There are few aspects of modern life more nebulous and intimidating to average Americans than how to make smart investment decisions. Nevertheless, investing money is something we’re encouraged to think about constantly. All kinds of publications and media properties offer financial advice to would-be investors. The problem is that these recommendations can occasionally seem contradictory—and it doesn’t always work.
Of course, the reality is that investing is always at least a bit of a gamble, because it relies on predicting the future value of certain assets. In the stock market, investors essentially bet on how well they expect companies to perform in future. Sometimes this investment pays off, but sometimes there are consequences. Investing in the wrong stocks at the wrong time can result in losing massive amounts of money.
Mitch Yellen knows the potential benefits and hazards of investing better than most. He is a former Securities Representative of Park Avenue Securities, and one of the most dynamic figures in the Colorado Springs business world. A highly sought-after financial advisor for high net worth individuals in the region, Yellen advocates a less traditional approach to investing—one that he believes is more secure and potentially more lucrative than conventional methods.
Yellen recalls the previous decade and its ruinous financial consequences for many American investors. He makes specific mention of cases such as Enron, which was the largest bankruptcy reorganization in recorded history when it occurred at the start of the new millennium. However, even while Enron leadership was in the process of liquidating its assets, investors were told to hold onto their shares and to continue buying more. Many people lost vast amounts of money as a result.
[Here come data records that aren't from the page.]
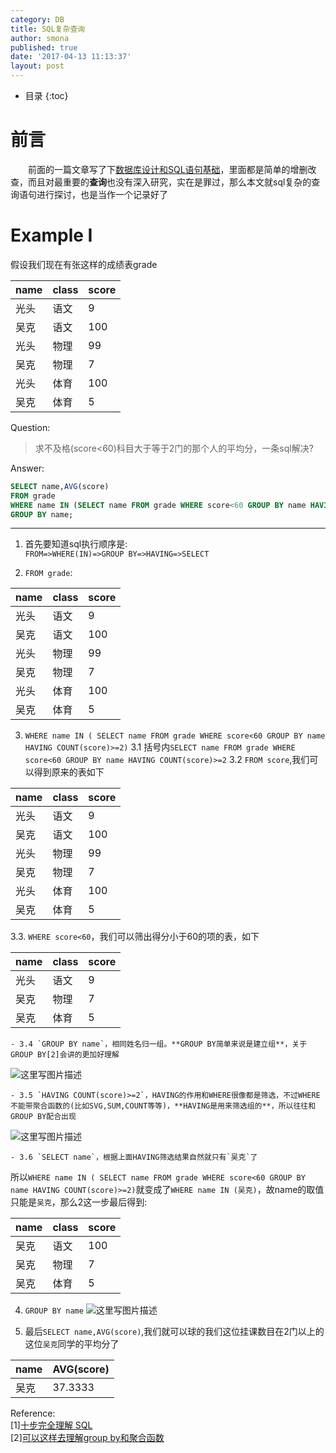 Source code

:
```yaml
---
category: DB
title: SQL复杂查询
author: smona
published: true
date: '2017-04-13 11:13:37'
layout: post
---
```

* 目录
{:toc}

# 前言
　　前面的一篇文章写了下[数据库设计和SQL语句基础](%E6%95%B0%E6%8D%AE%E5%BA%93%E8%AE%BE%E8%AE%A1%E5%92%8CSQL%E8%AF%AD%E5%8F%A5%E5%9F%BA%E7%A1%80)，里面都是简单的增删改查，而且对最重要的**查询**也没有深入研究，实在是罪过，那么本文就sql复杂的查询语句进行探讨，也是当作一个记录好了

# Example I
假设我们现在有张这样的成绩表grade

| name | class | score |
| ------| ------ | ------ |
| 光头 | 语文 | 9 |
| 吴克 | 语文 | 100 |
| 光头 | 物理 | 99 |
| 吴克 | 物理 | 7 |
| 光头 | 体育 | 100 |
| 吴克 | 体育 | 5 |

Question:  

> 求不及格(score<60)科目大于等于2门的那个人的平均分，一条sql解决?  

Answer:  
```sql
SELECT name,AVG(score) 
FROM grade
WHERE name IN (SELECT name FROM grade WHERE score<60 GROUP BY name HAVING COUNT(score)>=2)
GROUP BY name;
```
----

1. 首先要知道sql执行顺序是:  
`FROM=>WHERE(IN)=>GROUP BY=>HAVING=>SELECT`

2. `FROM grade`:

| name | class | score |
|--|--|--|
|光头|	语文|	9|
|吴克|	语文|	100|
|光头|	物理|	99|
|吴克|	物理|	7|
|光头|	体育|	100|
|吴克|	体育|	5|

3. `WHERE name IN ( SELECT name FROM grade WHERE score<60 GROUP BY name HAVING COUNT(score)>=2)`
    3.1 括号内`SELECT name FROM grade WHERE score<60 GROUP BY name HAVING COUNT(score)>=2`
    3.2 `FROM score`,我们可以得到原来的表如下  

| name | class | score |
|--|--|--|
|光头|	语文|	9|
|吴克|	语文|	100|
|光头|	物理|	99|
|吴克|	物理|	7|
|光头|	体育|	100|
|吴克|	体育|	5|

3.3. `WHERE score<60`，我们可以筛出得分小于60的项的表，如下  

| name | class | score |
|--|--|--|
|光头|	语文|	9|
|吴克|	物理|	7|
|吴克|	体育|	5|

    - 3.4 `GROUP BY name`，相同姓名归一组。**GROUP BY简单来说是建立组**，关于GROUP BY[2]会讲的更加好理解  
![这里写图片描述](http://img.blog.csdn.net/20170413105554756?watermark/2/text/aHR0cDovL2Jsb2cuY3Nkbi5uZXQvcXFfMjkyNDUwOTc=/font/5a6L5L2T/fontsize/400/fill/I0JBQkFCMA==/dissolve/70/gravity/SouthEast)

    - 3.5 `HAVING COUNT(score)>=2`，HAVING的作用和WHERE很像都是筛选，不过WHERE不能带聚合函数的(比如SVG,SUM,COUNT等等)，**HAVING是用来筛选组的**，所以往往和GROUP BY配合出现  
![这里写图片描述](http://img.blog.csdn.net/20170413105928504?watermark/2/text/aHR0cDovL2Jsb2cuY3Nkbi5uZXQvcXFfMjkyNDUwOTc=/font/5a6L5L2T/fontsize/400/fill/I0JBQkFCMA==/dissolve/70/gravity/SouthEast)

    - 3.6 `SELECT name`，根据上面HAVING筛选结果自然就只有`吴克`了  

所以`WHERE name IN ( SELECT name FROM grade WHERE score<60 GROUP BY name HAVING COUNT(score)>=2)`就变成了`WHERE name IN (吴克)`，故name的取值只能是`吴克`，那么2这一步最后得到:

| name | class | score |
|--|--|--|
|吴克|	语文|	100|
|吴克|	物理|	7|
|吴克|	体育|	5|

4. `GROUP BY name` 
![这里写图片描述](http://img.blog.csdn.net/20170413110937107?watermark/2/text/aHR0cDovL2Jsb2cuY3Nkbi5uZXQvcXFfMjkyNDUwOTc=/font/5a6L5L2T/fontsize/400/fill/I0JBQkFCMA==/dissolve/70/gravity/SouthEast)

5. 最后`SELECT name,AVG(score)`,我们就可以球的我们这位挂课数目在2门以上的这位`吴克`同学的平均分了

|name|	AVG(score)|
|--|--|
|吴克|	37.3333|

Reference:  
[1][十步完全理解 SQL](https://segmentfault.com/a/1190000000385739)  
[2][可以这样去理解group by和聚合函数](http://www.cnblogs.com/wuguanglei/p/4229938.html)
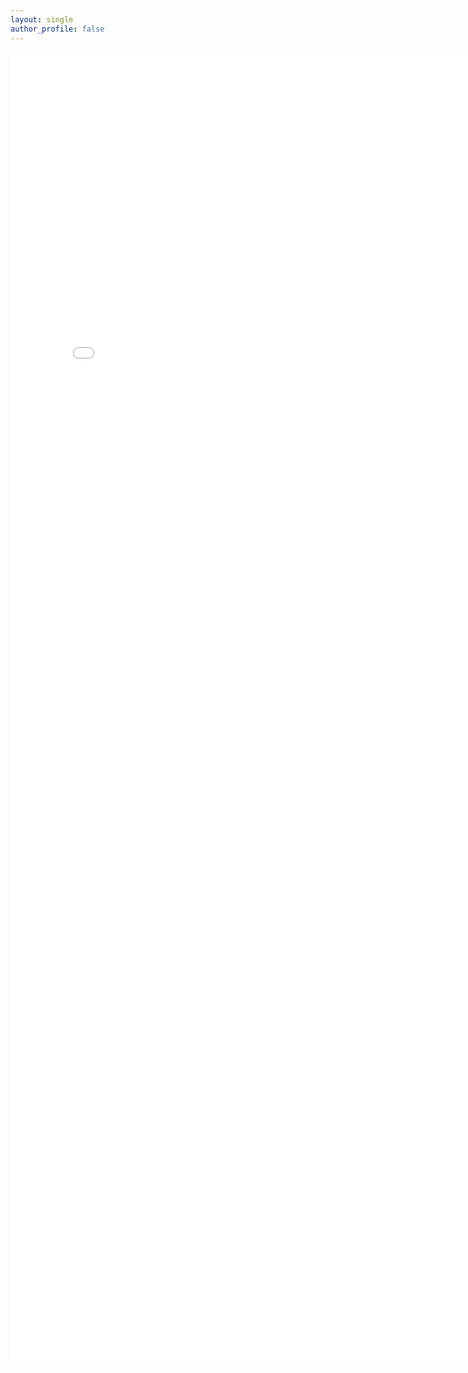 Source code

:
 ```yaml
---
layout: single
author_profile: false
---
```


<embed src="IOP-2017.pdf" width="800px" height="2100px" />
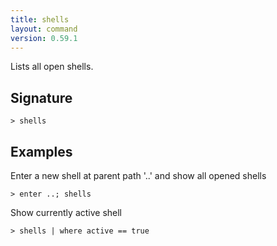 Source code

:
 ```yaml
---
title: shells
layout: command
version: 0.59.1
---
```


Lists all open shells.

## Signature

```> shells ```

## Examples

Enter a new shell at parent path '..' and show all opened shells
```shell
> enter ..; shells
```

Show currently active shell
```shell
> shells | where active == true
```
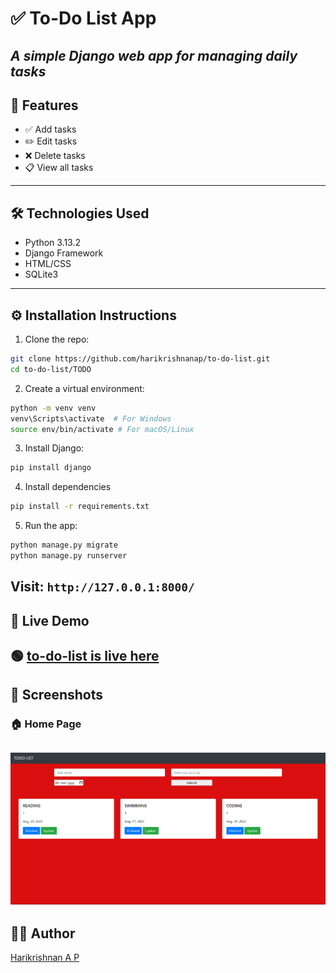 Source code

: 
# ✅ To-Do List App  
*A simple Django web app for managing daily tasks*
---
## 🚀 Features

- ✅ Add tasks  
- ✏️ Edit tasks  
- ❌ Delete tasks  
- 📋 View all tasks
---
## 🛠️ Technologies Used

- Python  3.13.2  
- Django Framework  
- HTML/CSS   
- SQLite3
---
## ⚙️ Installation Instructions

1. Clone the repo:
```bash
git clone https://github.com/harikrishnanap/to-do-list.git
cd to-do-list/TODO
```

2. Create a virtual environment:
```bash
python -m venv venv
venv\Scripts\activate  # For Windows
source env/bin/activate # For macOS/Linux
```

3. Install Django:
```bash
pip install django
```

 4. Install dependencies
 ```bash  
 pip install -r requirements.txt
 ```

5. Run the app:
```bash
python manage.py migrate
python manage.py runserver
```

Visit: `http://127.0.0.1:8000/`
---
## 🚀 Live Demo

🟢 [to-do-list is live here](https://harikrishnanap.pythonanywhere.com/)
---
## 📸 Screenshots

### 🏠 Home Page
![Home Page](screenshots/Screenshot.png)
---

## 🙋‍♂️ Author

[Harikrishnan A P](https://github.com/harikrishnanap)
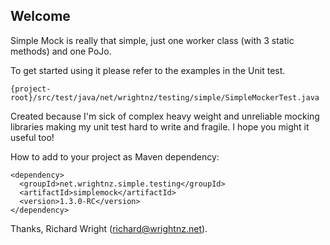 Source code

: ## Welcome

Simple Mock is really that simple, just one worker class (with 3 static
methods) and one PoJo.

To get started using it please refer to the examples in the Unit test.

```
{project-root}/src/test/java/net/wrightnz/testing/simple/SimpleMockerTest.java
```

Created because I'm sick of complex heavy weight and unreliable 
mocking libraries making my unit test hard to write and fragile.
I hope you might it useful too!

How to add to your project as Maven dependency:
```
<dependency>
  <groupId>net.wrightnz.simple.testing</groupId>
  <artifactId>simplemock</artifactId>
  <version>1.3.0-RC</version>
</dependency>
```
Thanks,
Richard Wright (richard@wrightnz.net).
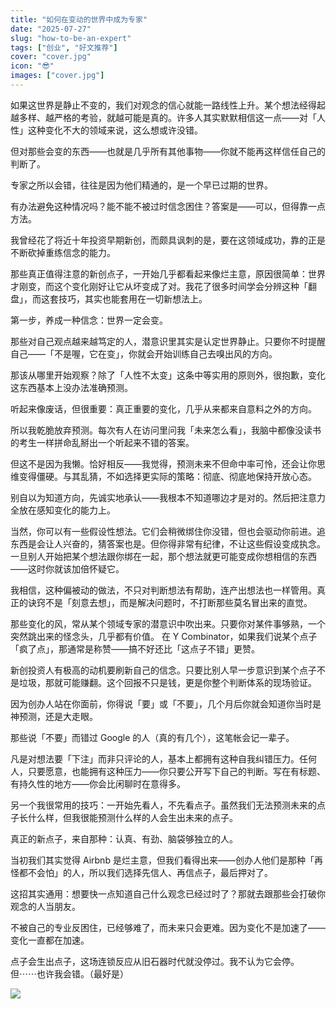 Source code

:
 ```yaml
---
title: "如何在变动的世界中成为专家"
date: "2025-07-27"
slug: "how-to-be-an-expert"
tags: ["创业", "好文推荐"]
cover: "cover.jpg"
icon: "😎"
images: ["cover.jpg"]
---
```

如果这世界是静止不变的，我们对观念的信心就能一路线性上升。某个想法经得起越多样、越严格的考验，就越可能是真的。许多人其实默默相信这一点——对「人性」这种变化不大的领域来说，这么想或许没错。



但对那些会变的东西——也就是几乎所有其他事物——你就不能再这样信任自己的判断了。



专家之所以会错，往往是因为他们精通的，是一个早已过期的世界。



有办法避免这种情况吗？能不能不被过时信念困住？答案是——可以，但得靠一点方法。



我曾经花了将近十年投资早期新创，而颇具讽刺的是，要在这领域成功，靠的正是不断砍掉重练信念的能力。



那些真正值得注意的新创点子，一开始几乎都看起来像烂主意，原因很简单：世界才刚变，而这个变化刚好让它从坏变成了对。我花了很多时间学会分辨这种「翻盘」，而这套技巧，其实也能套用在一切新想法上。



第一步，养成一种信念：世界一定会变。



那些对自己观点越来越笃定的人，潜意识里其实是认定世界静止。只要你不时提醒自己——「不是喔，它在变」，你就会开始训练自己去嗅出风的方向。



那该从哪里开始观察？除了「人性不太变」这条中等实用的原则外，很抱歉，变化这东西基本上没办法准确预测。



听起来像废话，但很重要：真正重要的变化，几乎从来都来自意料之外的方向。



所以我乾脆放弃预测。每次有人在访问里问我「未来怎么看」，我脑中都像没读书的考生一样拼命乱掰出一个听起来不错的答案。



但这不是因为我懒。恰好相反——我觉得，预测未来不但命中率可怜，还会让你思维变得僵硬。与其乱猜，不如选择更实际的策略：彻底、彻底地保持开放心态。



别自以为知道方向，先诚实地承认——我根本不知道哪边才是对的。然后把注意力全放在感知变化的能力上。



当然，你可以有一些假设性想法。它们会稍微绑住你没错，但也会驱动你前进。追东西是会让人兴奋的，猜答案也是。但你得非常有纪律，不让这些假设变成执念。
一旦别人开始把某个想法跟你绑在一起，那个想法就更可能变成你想相信的东西——这时你就该加倍怀疑它。



我相信，这种偏被动的做法，不只对判断想法有帮助，连产出想法也一样管用。真正的诀窍不是「刻意去想」，而是解决问题时，不打断那些莫名冒出来的直觉。



那些变化的风，常从某个领域专家的潜意识中吹出来。只要你对某件事够熟，一个突然跳出来的怪念头，几乎都有价值。
在 Y Combinator，如果我们说某个点子「疯了点」，那通常是称赞——搞不好还比「这点子不错」更赞。



新创投资人有极高的动机要刷新自己的信念。只要比别人早一步意识到某个点子不是垃圾，那就可能赚翻。这个回报不只是钱，更是你整个判断体系的现场验证。



因为创办人站在你面前，你得说「要」或「不要」，几个月后你就会知道你当时是神预测，还是大走眼。



那些说「不要」而错过 Google 的人（真的有几个），这笔帐会记一辈子。



凡是对想法要「下注」而非只评论的人，基本上都拥有这种自我纠错压力。任何人，只要愿意，也能拥有这种压力——你只要公开写下自己的判断。写在有标题、有持久性的地方——你会比闲聊时在意得多。



另一个我很常用的技巧：一开始先看人，不先看点子。虽然我们无法预测未来的点子长什么样，但我很能预测什么样的人会生出未来的点子。



真正的新点子，来自那种：认真、有劲、脑袋够独立的人。



当初我们其实觉得 Airbnb 是烂主意，但我们看得出来——创办人他们是那种「再怪都不会怕」的人，所以我们选择先信人、再信点子，最后押对了。



这招其实通用：想要快一点知道自己什么观念已经过时了？那就去跟那些会打破你观念的人当朋友。



不被自己的专业反困住，已经够难了，而未来只会更难。因为变化不是加速了——变化一直都在加速。



点子会生出点子，这场连锁反应从旧石器时代就没停过。我不认为它会停。
但⋯⋯也许我会错。（最好是）




![](https://prod-files-secure.s3.us-west-2.amazonaws.com/112d0858-5090-4d34-a606-b75eb8d65fd2/46476355-9cf3-4e99-9b7a-3531bc426380/1000202064.png?X-Amz-Algorithm=AWS4-HMAC-SHA256&X-Amz-Content-Sha256=UNSIGNED-PAYLOAD&X-Amz-Credential=ASIAZI2LB46645GUIA5Y%2F20250918%2Fus-west-2%2Fs3%2Faws4_request&X-Amz-Date=20250918T034246Z&X-Amz-Expires=3600&X-Amz-Security-Token=IQoJb3JpZ2luX2VjEDgaCXVzLXdlc3QtMiJHMEUCICyMFdBOT9P5y3ltfPUiKO4zOCILmwQs58klH2Saa94YAiEA1CJ7XS1Qg4BLfDth%2B5YLp%2F7h0UYakCIYs9nMnllgqD0qiAQIsf%2F%2F%2F%2F%2F%2F%2F%2F%2F%2FARAAGgw2Mzc0MjMxODM4MDUiDA0T%2FfzpnWXs3PEOryrcA1gJCR0m38caxeEmdMm3yjqOHRf8utvkqgUqiF%2Bvz4P7bStdtb5QXKMpJQLxk1nw1MIrYOGNbTtGO1DGmksWPUifhHwfKuyWeDcypDmf7zgr4vWSKz1K9Aa3KCbKt%2BcaY7fym4K13Q4SluZKAAMJ2NZw3hIBAsl9XraDSz3yqilOVpGpKjbDaPtltlvxDnhbTKeJt6GFH1HEYVxW3Xc%2BjQO5Ceo7mxoRpt9cmCeuK2Y4a08JyQuoe%2BcKHc7W7kYLKk24iueoCgjlYN6ZUgoSWN%2B9t%2Fu4dtR2J5%2BDInrTFxlLujTNoHB6RP%2F0W9MINGrfh%2BtHXGmnwuAi7f7jLmeL%2F7ZE679w1qsIyDb05uRB7jSP9GirNPgsA8KY72UpOqpx0p9MClV2Jcg6Bo23Me8iGpnNKsoq0805tR1CWofUUVQEiH8u2LJpUNGZ1uc81lcb5eUlSoky%2B6N4wmdVmUnWIOKZS3JtJ0EVWAsvu6D4RnWFCcFzxgRb0Be5R0PRfskmkp8JCM4%2F2vBwm0W9Nf3WNlbFH7HhC43k4ZelU%2BzOAMIUu3iaEtb9r77SWL3X1yE12TzXBF8AJJwUlvwAYoQR93nzr0N7wMwrgMv%2FdPOg9X0ebqrJ5uFamheCCvp7MOCYrcYGOqUBn9rUGT9PxEXecCIU47tkQHKGdJCoKWC2MGzwxRtrmc8LJ5bF%2BtTAxaikF6EIGBeNVPPlhHgl%2F8GWtzRhFvQ%2B8WQ0V6f%2FyV2zECRnkoz%2BKIsDFv8eKbDQf2Ems%2F%2FugdJwYjXgqtf6gtHDHL8DlktqGZtTgeRyFDR7j%2B2tf4DGBTIBM%2BahtfmXnVOU0LP9AyONRc1kJu1Ip2fO%2Fi1delr%2FbBgIWwZz&X-Amz-Signature=269b9281e2ad437e483cbab5c4b8b3052ee3c110939ed24367936b33ff58cfd0&X-Amz-SignedHeaders=host&x-amz-checksum-mode=ENABLED&x-id=GetObject)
Yellen doesn’t believe that Wall Street always acts in the best interests of investors, so he thinks investors should look elsewhere for safe and profitable opportunities. In his hometown of Colorado Springs, he’s made it his mission to create some of those opportunities himself. Yellen is responsible for developing numerous businesses throughout the region, many of which have prospered. His business ventures add approximately 230 jobs to the area, support local food vendors, and promote tourism.
Instead of playing the stock market, Yellen encourages investors to do what he is doing: find local businesses and put your money somewhere you can see it grow. He laments the idea of putting one’s life savings into a 401k or IRA based on stocks and mutual funds, which he says exert pressure on people to “lock up their money until age 65.” In Yellen’s experience, that strategy has been far less successful than most people are led to believe.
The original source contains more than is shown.